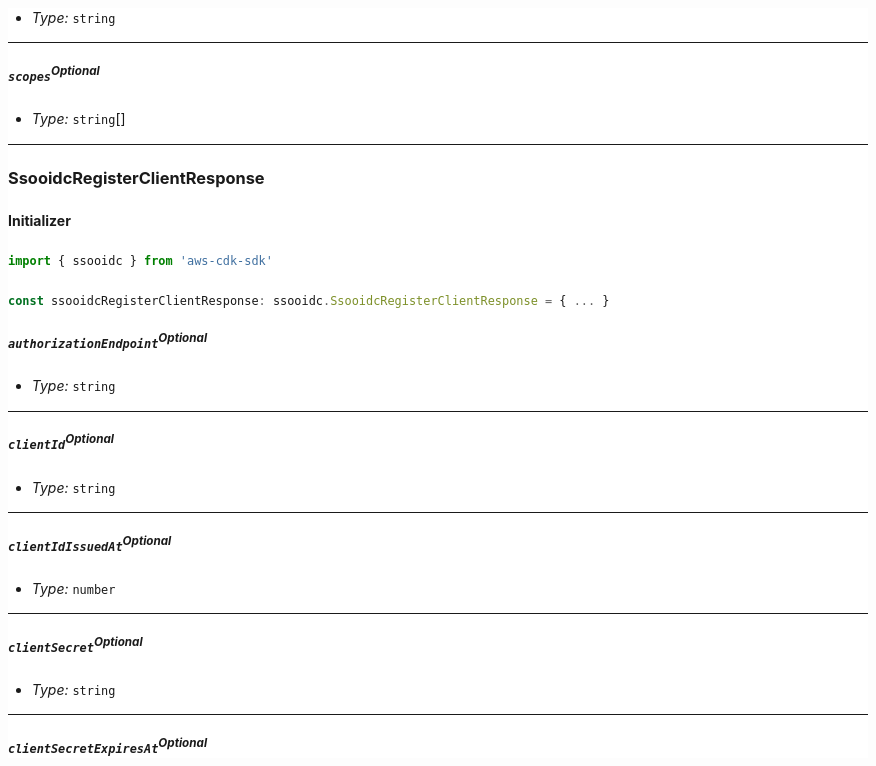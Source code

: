 - *Type:* `string`

---

##### `scopes`<sup>Optional</sup> <a name="aws-cdk-sdk.ssooidc.SsooidcRegisterClientRequest.property.scopes"></a>

- *Type:* `string`[]

---

### SsooidcRegisterClientResponse <a name="aws-cdk-sdk.ssooidc.SsooidcRegisterClientResponse"></a>

#### Initializer <a name="[object Object].Initializer"></a>

```typescript
import { ssooidc } from 'aws-cdk-sdk'

const ssooidcRegisterClientResponse: ssooidc.SsooidcRegisterClientResponse = { ... }
```

##### `authorizationEndpoint`<sup>Optional</sup> <a name="aws-cdk-sdk.ssooidc.SsooidcRegisterClientResponse.property.authorizationEndpoint"></a>

- *Type:* `string`

---

##### `clientId`<sup>Optional</sup> <a name="aws-cdk-sdk.ssooidc.SsooidcRegisterClientResponse.property.clientId"></a>

- *Type:* `string`

---

##### `clientIdIssuedAt`<sup>Optional</sup> <a name="aws-cdk-sdk.ssooidc.SsooidcRegisterClientResponse.property.clientIdIssuedAt"></a>

- *Type:* `number`

---

##### `clientSecret`<sup>Optional</sup> <a name="aws-cdk-sdk.ssooidc.SsooidcRegisterClientResponse.property.clientSecret"></a>

- *Type:* `string`

---

##### `clientSecretExpiresAt`<sup>Optional</sup> <a name="aws-cdk-sdk.ssooidc.SsooidcRegisterClientResponse.property.clientSecretExpiresAt"></a>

=-=-=-=-=

What needs to be done -
The answer should contain nothing but the lines from the top of the data above through the line containing "### SsooidcRegisterClientResponse <a", copied exactly, with no images.

Written response -
Source code

: - *Type:* `string`

---

##### `scopes`<sup>Optional</sup> <a name="aws-cdk-sdk.ssooidc.SsooidcRegisterClientRequest.property.scopes"></a>

- *Type:* `string`[]

---

### SsooidcRegisterClientResponse <a name="aws-cdk-sdk.ssooidc.SsooidcRegisterClientResponse"></a>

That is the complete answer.